There has always been horror in the world of video game. Even back during the days of gaming in the early 80s, the Atari 2600 got adaptations of such movies as The Texas Chainsaw Massacre and Halloween. Yes, these were not scary in the least and didn’t evoke the same terror as their celluloid brethren. As generations of gaming progressed, we got titles like Sweet Home on the NES and Splatterhouse franchise on the TurboGrafx16 and Genesis, which attempted to bring in the horror crowd with grotesque monsters and bloody violence, but the technology was still just not quite there to fully immerse the player in a world of horror (thought I will be addressing some of these titles in future articles that still do enough to earn a spot as one of the scariest moments in gaming). Then came along the introduction of 3D gaming from the following generation of video game systems. The front runner of this revolution was Sony’s Playstation, launching across the world in 1995. Now developers could create worlds within three dimensions to help them become fully realized environments, as opposed to the strictly two-dimensional adventures we were used to during the 16-bit era of Sega Genesis and Super Nintendo. Could horror games finally become what us horror movie nerds always hoped for, developing the ability to fully immerse the player in terror and constant fear? That question was answered within the first five minutes of playing Capcom’s now horror icon classic, Resident Evil from 1996, by way of two individual moments that clearly showed the world what horror gaming was about to become and are truly two of the scariest moments in gaming.

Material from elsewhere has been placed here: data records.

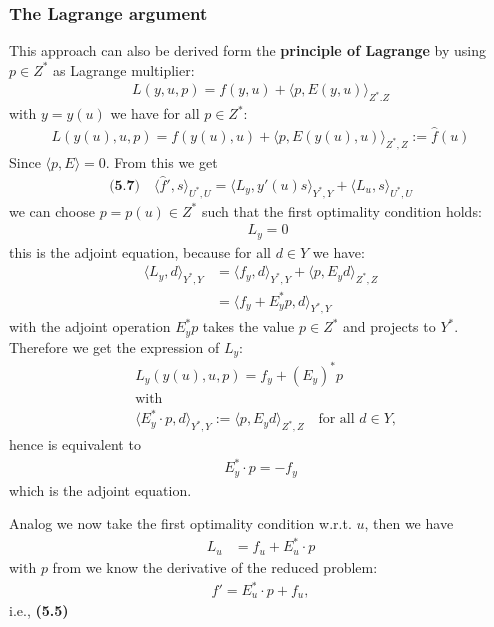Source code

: \subsubsection*{The Lagrange argument}
	This approach can also be derived form the \textbf{principle of Lagrange }by using $p \in Z^*$ as Lagrange multiplier:  
	\begin{align*}
		L(y, u, p)= f(y, u) + \langle p, E(y, u) \rangle_{Z^*. Z}
	\end{align*} 
	with $y = y(u)$ we have for all $ p \in Z^*$:
	\begin{align*}
		L(y(u), u, p) = f(y(u), u) + \langle p, E(y(u), u) \rangle_{Z^*, Z} := \hat{f}(u)
	\end{align*}
	Since $\langle p, E \rangle = 0$.  From this we get 
	\begin{align*}\textbf{(5.7)}\quad 
		\langle \hat{f}', s \rangle_{U^*, U} = \langle L_y, y'(u)s\rangle_{Y^*, Y} + \langle L_u, s \rangle_{U^*, U}
	\end{align*}
	we can choose $p= p(u) \in Z^*$ such that the first optimality condition holds:  
	\begin{align*} \quad
		L_y = 0
	\end{align*}
	this is the adjoint equation, because for all $d \in Y$ we have:
	\begin{align*}
		\langle L_y, d \rangle_{Y^*, Y} &= \langle f_y, d \rangle_{Y^*, Y} + \langle p, E_y d \rangle_{Z^*, Z }\\
		&= \langle f_y + E_y^* p , d \rangle_{Y^*, Y}
	\end{align*}
	with the adjoint operation $E_y^* p$ takes the value $p \in Z^*$ and projects to $Y^*$. Therefore we get the expression of $L_y$:
	\begin{align*}
		& L_y(y(u), u, p) = f_y + (E_y)^* p \\
		& \text{with} \\
		&  \langle E_y^* \cdot p, d \rangle_{Y^*, Y}  := \langle p, E_y d  \rangle_{Z^*, Z} \quad \text{for all } d \in Y,
	\end{align*}
	hence  is equivalent to 
	\begin{align*}
		E_y^* \cdot  p = - f_y
	\end{align*}
	which is the adjoint equation.\par 
	Analog we now take the first optimality condition w.r.t. $u$, then we have 
	\begin{align*}
		L_u &= f_u + E_u^* \cdot  p 
	\end{align*}
	with $p$ from  we know the derivative of the reduced problem: 
	\begin{align*}
		\hat{f}' = E_u^* \cdot  p + f_u,
	\end{align*}
	i.e., \textbf{(5.5)}


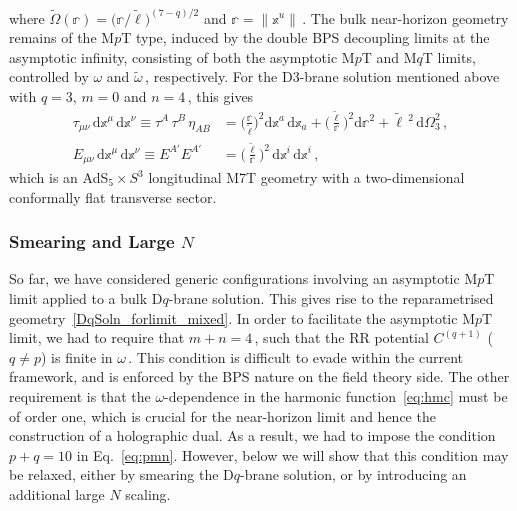 \documentclass[11pt]{article}
\renewcommand{\tilde}[1]{\widetilde{#1}}
\newcommand{\dd}{\mathrm{d}}
\newcommand{\lbb}{\tilde{\ell}}
\begin{document}
%
where $\tilde{\mathbb{\Omega}} (\mathbb{r}) = \bigl(\mathbb{r}/\lbb \bigr)^{(7-q)/2}$ and $\mathbb{r} = \| \mathbb{x}^u \|$\,.
%
The bulk near-horizon geometry remains of the M$p$T type, induced by the double BPS decoupling limits at the asymptotic infinity, consisting of both the asymptotic M$p$T and M$q$T limits, controlled by $\omega$ and $\tilde{\omega}$\,, respectively. 
For the D3-brane solution mentioned above with $q=3$, $m=0$ and $n=4$\,, this gives
\begin{subequations}
    \begin{align}
    \tau^{}_{\mu\nu} \, \dd \mathbb{x}^\mu \, \dd \mathbb{x}^\nu \equiv  \tau^A \,  \tau^B \, \eta^{}_{AB} &= \bigg(\frac{\mathbb{r}}{\tilde{\ell}}\bigg)^{\!\!2} \dd \mathbb{x}^a \, \dd \mathbb{x}_a + \bigg(\frac{\tilde{\ell}}{\mathbb{r}}\bigg)^{\!\!2} \dd \mathbb{r}^2 + \tilde{\ell}\,{}^2\,\dd\Omega_3^2\,,\\[4pt]
    E_{\mu\nu} \, \dd \mathbb{x}^\mu \, \dd \mathbb{x}^\nu \equiv E^{A'} E^{A'} &= \bigg(\frac{\tilde{\ell}}{\mathbb{r}}\bigg)^{\!\!2}\,\dd \mathbb{x}^i \, \dd \mathbb{x}^i\,,
\end{align}
\end{subequations}
which is an AdS${}_5 \times S^3$ longitudinal M7T geometry with a two-dimensional conformally flat transverse sector.

\subsubsection{Smearing and Large \texorpdfstring{$N$}{N}} \label{sec:sln}

So far, we have considered generic configurations involving an asymptotic M$p$T limit applied to a bulk D$q$-brane solution. This gives rise to the reparametrised geometry~\eqref{DqSoln_forlimit_mixed}. In order to facilitate the asymptotic M$p$T limit, we had to require that $m + n =4$\,, such that the RR potential $C^{(q+1)}$ ($q \neq p$) is finite in $\omega$\,. This condition is difficult to evade within the current framework, and is enforced by the BPS nature on the field theory side. The other requirement is that the $\omega$-dependence in the harmonic function~\eqref{eq:hmc} must be of order one, which is crucial for the near-horizon limit and hence the construction of a holographic dual. As a result, we had to impose the condition $p + q = 10$ in Eq.~\eqref{eq:pmn}. However, below we will show that this condition may be relaxed, either by smearing the D$q$-brane solution, or by introducing an additional large $N$ scaling. 
\end{document}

The moments I speak of happen right as you begin your adventure. Jill Valentine, our main character (you can play as either Jill or Chris, but for this article, assume we choose her as our avatar) starts off in the main entrance of a grand, ornate mansion that resides within the Arklay Mountains, a region that borders the small Midwestern town of Raccoon City. You are a member of the S.T.A.R.S Alpha Team, which is an elite task force working within the Raccoon City Police Department. You and the rest of your squad were just chased by ravenous dogs into this sprawling manor, and you are amazed and frightened by the sheer size of this domicile. Then you hear a gunshot in the distance. Jill and Barry Burton, your reliable partner who has a thing for weaponry, move to the dining room to investigate, leaving team leader Albert Wesker to secure the main hall. As Barry checks out some blood near the fireplace, you move to the hallway next to the dining room. As you turn a corner, the game shifts into a pre-rendered cinematic. Some sort of man is crouched over in front of a couch, gnawing and feasting on something on the floor. Suddenly, a loud crunch happens, and we the decapitated head of one of your fellow S.T.A.R.S Bravo Team members, Kenneth, rolls to the left. Then it happens, moment #1. Pure chills go down your spine as the creature slowly turns its head to the left and glance over its shoulder. The thing that killed your friend is a bloodthirsty zombie. After you or Barry take care of the undead individual (depends on if you run back to the dining room or not) and retreat to the main hall, you discover that Wesker is now gone. After a brief scan of the area, you and Barry decide to split up and search the house separately, covering more ground in a shorter time period. Jill makes her way to the right of the main hall, coming into a L-shaped hallway that leads to around the back of the house. As you make your way down the hall, a moment that will forever be seared into my brain occurs, which is moment #2. A dog leaps through a window you just passed and begins to pursue you down the hallway. Then, as you make your way to the door on the other side, a second dog jumps through another window, scaring you to death as you hopefully make it to the door unharmed.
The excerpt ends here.